As I wrote in my earlier piece, for many of us wintertime is hibernating time. Like many animals, we yearn to rest, too. We yearn to slow down and sink into the quiet, into the warmth of a heavy blanket, into the core of who we are.

So how can we slow down this season?

Below, I’ve included a variety of ideas. They’re not revolutionary. But they are reminders. Because I know that often I forget—especially when it feels like everyone around me is sprinting and starting brand new, shiny things.

  • Go within. Buy a new journal, and jot down how you’re doing any time you like. Today, this is how I feel. This is the thought I can’t get out of my head. This is what I’m worried about. This is what I’m excited about. This is what I need. 
  • Say no to one thing you normally would say yes to, which leads to busyness or stress. Maybe that’s an invitation. Maybe it’s deep cleaning. Maybe it’s waking up earlier. What would lighten your load? What would weigh you down less?
  • Marvel at the beauty (and fierceness) of Mother Nature. Yes, it’s too cold. Yes, you might be over the snow. But, wow, is it also incredible. Maybe you even jot down why it’s incredible today, and take a few minutes to pen a poem.
  • Eat what appeals to your taste buds and needs. Maybe that means having chicken noodle soup. Maybe it means drinking more chamomile tea with honey. Maybe it means more cheesy casseroles. Maybe it means hearty meals with root vegetables. Maybe it means a weekly meaty stew or meatloaf or turkey chili.
  • Make movement comforting. Maybe you normally take a 6 p.m. yoga class, but you don’t want to go outside when it’s so dark and damp. Maybe you’re simply exhausted. (That’s totally OK, by the way. Often we push ourselves, and get angry that we’re too “lazy,” and can’t get ourselves in gear or shape.) So maybe you can practice yoga online. Maybe you can practice your favorite poses. Or maybe you want some heart-pumping movement instead. Either way, the key is to explore what you need and provide it.
  • Watch whatever you want to watch. This might go without saying, but I feel like nowadays we knock TV watching, and see it as frivolous. Sure, you could be reading a book on nuclear physics, but watching your favorite movies and shows can be wonderful, too.
  • Cut your to-do list in half. Give up, for now, the go, go, go mentality and pace. What can you delete or delegate on your list?
  • Pause throughout the day to savor your surroundings, to reconnect to the present moment, to fully use your senses.
  • Sit with your emotions. View them through a gentle, soft, self-compassionate lens. Try to take this approach in general for anything you’re struggling with. Think quiet, kind, tender, loving. Think of these words as you move about your day, as you go about your routine, as you deal with something difficult.
  • Think about what brings you comfort. Think about what slowing down looks like day to day. Think about what hibernating means to you. And proceed with that.
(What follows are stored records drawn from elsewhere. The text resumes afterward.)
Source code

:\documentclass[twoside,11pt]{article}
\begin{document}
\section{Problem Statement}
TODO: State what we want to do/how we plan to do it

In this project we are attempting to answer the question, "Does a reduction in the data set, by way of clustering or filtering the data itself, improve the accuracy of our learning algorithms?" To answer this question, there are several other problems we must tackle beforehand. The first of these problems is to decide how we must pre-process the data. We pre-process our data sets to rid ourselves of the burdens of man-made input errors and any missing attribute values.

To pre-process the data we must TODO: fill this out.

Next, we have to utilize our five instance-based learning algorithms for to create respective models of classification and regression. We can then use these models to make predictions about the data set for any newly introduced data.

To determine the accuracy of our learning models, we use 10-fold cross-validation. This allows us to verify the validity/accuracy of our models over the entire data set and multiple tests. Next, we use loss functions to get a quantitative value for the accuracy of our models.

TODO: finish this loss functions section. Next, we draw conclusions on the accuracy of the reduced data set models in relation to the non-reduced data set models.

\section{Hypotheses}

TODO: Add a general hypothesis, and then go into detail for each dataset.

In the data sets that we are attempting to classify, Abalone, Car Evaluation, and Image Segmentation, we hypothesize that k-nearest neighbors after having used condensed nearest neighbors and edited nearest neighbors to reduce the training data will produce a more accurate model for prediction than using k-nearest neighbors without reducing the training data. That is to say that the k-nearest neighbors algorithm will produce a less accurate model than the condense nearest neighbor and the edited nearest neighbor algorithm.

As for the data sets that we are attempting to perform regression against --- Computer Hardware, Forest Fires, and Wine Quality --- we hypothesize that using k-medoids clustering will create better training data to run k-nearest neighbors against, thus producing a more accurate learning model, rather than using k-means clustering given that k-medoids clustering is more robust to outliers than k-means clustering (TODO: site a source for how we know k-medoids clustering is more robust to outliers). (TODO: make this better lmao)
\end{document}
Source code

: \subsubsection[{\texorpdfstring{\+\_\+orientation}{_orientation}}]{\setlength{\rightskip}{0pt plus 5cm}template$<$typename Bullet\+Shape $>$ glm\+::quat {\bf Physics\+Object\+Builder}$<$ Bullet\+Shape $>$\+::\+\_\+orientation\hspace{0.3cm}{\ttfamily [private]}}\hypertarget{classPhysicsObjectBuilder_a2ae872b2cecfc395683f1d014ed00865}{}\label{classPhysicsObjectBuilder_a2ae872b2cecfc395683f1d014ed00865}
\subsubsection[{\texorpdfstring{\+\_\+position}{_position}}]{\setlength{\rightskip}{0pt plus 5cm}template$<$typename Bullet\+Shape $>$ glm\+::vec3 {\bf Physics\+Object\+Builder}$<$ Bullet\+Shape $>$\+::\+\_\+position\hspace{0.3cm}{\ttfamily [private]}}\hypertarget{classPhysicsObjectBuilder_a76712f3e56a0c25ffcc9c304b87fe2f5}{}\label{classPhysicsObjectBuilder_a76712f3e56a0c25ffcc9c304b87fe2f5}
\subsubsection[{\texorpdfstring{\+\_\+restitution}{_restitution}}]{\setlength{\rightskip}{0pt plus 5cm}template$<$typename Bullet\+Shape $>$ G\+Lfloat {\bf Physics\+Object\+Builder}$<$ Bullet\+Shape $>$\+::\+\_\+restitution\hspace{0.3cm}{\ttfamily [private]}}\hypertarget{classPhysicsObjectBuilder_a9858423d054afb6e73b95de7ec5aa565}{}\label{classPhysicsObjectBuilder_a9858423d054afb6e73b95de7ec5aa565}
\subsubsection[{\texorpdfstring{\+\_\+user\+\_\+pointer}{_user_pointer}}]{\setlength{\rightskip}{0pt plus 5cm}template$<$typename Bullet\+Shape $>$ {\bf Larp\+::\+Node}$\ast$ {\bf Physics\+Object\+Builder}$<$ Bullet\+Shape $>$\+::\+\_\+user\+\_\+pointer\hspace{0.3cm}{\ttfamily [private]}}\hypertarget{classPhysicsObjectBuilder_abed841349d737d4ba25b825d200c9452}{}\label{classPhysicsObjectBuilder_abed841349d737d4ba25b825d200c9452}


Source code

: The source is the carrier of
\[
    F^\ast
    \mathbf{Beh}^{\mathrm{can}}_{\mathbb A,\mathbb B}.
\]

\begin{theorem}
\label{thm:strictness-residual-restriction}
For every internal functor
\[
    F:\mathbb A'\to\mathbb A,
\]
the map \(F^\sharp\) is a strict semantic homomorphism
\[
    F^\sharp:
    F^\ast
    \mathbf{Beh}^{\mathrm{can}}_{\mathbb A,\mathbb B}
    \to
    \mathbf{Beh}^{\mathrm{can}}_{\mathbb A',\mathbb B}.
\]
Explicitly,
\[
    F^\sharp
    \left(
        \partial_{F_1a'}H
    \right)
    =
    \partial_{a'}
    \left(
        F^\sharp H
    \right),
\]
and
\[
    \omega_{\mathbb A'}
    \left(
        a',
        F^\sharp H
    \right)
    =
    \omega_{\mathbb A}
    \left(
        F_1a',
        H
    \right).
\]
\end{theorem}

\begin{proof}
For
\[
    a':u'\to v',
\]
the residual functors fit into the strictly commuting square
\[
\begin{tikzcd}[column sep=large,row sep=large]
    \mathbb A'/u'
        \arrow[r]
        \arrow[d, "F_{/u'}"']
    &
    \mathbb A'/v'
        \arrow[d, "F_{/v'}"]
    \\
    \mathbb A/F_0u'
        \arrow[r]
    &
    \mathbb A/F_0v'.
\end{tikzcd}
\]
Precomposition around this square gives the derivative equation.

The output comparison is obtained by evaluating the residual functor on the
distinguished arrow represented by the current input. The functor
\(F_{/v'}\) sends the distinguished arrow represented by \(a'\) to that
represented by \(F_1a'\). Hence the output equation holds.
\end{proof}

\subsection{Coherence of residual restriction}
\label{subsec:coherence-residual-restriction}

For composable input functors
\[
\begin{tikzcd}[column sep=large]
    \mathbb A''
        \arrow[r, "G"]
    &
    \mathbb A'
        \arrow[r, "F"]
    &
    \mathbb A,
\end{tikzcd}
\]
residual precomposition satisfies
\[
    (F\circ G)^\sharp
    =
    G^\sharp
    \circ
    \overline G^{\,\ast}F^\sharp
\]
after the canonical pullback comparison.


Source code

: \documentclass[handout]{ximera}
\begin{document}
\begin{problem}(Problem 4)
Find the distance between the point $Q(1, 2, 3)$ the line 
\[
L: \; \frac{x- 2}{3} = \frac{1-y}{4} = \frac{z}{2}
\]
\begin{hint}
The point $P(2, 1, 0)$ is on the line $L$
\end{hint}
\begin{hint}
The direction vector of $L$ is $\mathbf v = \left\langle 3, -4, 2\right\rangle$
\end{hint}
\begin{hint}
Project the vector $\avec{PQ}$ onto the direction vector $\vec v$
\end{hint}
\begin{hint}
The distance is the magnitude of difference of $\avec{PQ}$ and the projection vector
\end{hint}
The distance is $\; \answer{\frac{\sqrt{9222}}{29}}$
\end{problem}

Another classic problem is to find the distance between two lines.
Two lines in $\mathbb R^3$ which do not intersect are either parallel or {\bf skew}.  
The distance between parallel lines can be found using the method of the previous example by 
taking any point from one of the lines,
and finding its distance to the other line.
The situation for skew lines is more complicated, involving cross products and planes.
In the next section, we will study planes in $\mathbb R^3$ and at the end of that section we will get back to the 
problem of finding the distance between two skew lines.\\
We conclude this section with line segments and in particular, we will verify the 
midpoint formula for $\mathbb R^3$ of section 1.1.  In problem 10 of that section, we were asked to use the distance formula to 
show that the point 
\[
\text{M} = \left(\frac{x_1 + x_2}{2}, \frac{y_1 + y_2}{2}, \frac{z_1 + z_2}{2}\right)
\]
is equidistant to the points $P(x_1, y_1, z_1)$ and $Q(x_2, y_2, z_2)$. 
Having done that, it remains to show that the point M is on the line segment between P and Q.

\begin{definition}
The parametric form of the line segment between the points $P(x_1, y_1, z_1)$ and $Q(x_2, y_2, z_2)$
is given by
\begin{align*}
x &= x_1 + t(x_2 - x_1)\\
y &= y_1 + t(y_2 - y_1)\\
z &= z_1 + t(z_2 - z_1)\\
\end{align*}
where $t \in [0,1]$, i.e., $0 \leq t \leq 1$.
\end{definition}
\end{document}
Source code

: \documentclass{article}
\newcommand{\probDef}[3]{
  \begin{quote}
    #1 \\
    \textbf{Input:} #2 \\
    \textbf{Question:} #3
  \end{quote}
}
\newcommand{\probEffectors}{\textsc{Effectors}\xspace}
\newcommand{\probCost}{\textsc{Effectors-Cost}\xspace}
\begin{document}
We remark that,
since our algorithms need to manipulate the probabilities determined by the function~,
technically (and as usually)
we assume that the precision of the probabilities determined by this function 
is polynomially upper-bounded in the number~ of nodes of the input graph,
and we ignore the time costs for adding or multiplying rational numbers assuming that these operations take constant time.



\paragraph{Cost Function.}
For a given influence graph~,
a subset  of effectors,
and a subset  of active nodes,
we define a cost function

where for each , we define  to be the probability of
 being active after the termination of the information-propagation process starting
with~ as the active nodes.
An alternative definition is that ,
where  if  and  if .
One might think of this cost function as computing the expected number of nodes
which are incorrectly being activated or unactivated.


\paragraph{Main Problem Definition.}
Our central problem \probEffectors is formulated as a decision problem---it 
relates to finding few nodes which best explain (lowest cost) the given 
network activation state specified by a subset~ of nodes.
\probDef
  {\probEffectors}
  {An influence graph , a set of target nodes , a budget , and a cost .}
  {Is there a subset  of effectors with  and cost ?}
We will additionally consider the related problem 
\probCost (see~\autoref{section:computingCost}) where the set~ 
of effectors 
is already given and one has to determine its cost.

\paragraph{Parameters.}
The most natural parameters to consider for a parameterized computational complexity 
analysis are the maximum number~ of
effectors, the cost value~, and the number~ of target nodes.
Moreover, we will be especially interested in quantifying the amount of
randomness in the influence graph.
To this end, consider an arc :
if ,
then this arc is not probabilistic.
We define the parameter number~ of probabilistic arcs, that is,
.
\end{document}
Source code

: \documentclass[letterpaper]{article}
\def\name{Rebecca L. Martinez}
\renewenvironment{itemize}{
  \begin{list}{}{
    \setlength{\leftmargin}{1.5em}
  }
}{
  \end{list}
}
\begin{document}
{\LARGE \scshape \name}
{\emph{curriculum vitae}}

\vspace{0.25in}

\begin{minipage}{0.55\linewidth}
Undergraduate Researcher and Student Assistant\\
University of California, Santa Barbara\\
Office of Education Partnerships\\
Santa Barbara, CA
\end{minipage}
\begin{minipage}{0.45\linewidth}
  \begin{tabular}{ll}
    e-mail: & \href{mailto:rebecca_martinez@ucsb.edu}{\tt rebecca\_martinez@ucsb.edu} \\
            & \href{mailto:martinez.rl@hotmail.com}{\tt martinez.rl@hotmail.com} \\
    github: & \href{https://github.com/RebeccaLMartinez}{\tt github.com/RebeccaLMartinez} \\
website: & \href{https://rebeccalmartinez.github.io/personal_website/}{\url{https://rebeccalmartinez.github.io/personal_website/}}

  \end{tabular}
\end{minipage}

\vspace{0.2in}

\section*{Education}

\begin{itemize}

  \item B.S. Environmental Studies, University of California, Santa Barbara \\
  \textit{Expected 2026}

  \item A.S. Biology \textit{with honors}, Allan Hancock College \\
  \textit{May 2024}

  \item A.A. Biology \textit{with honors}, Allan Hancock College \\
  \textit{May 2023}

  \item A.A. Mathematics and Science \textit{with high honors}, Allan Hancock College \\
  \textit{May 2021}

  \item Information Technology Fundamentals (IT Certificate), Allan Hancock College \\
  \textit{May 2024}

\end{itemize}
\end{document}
It is OK to slow down when everyone is ramping up. It is OK to want to curl up on the couch instead of hitting the gym. It is OK to focus on comfort and relaxation, whether anyone else is doing the same or not.

It is OK to let go of shoulds—I should set resolutions, I should go to that dance class, I should hustle, I should become a new me-–and to loosen your expectations. It is OK to prioritize your needs, to think that they are, indeed, important.

It is OK to slow down and to hibernate. In fact, it is quite powerful.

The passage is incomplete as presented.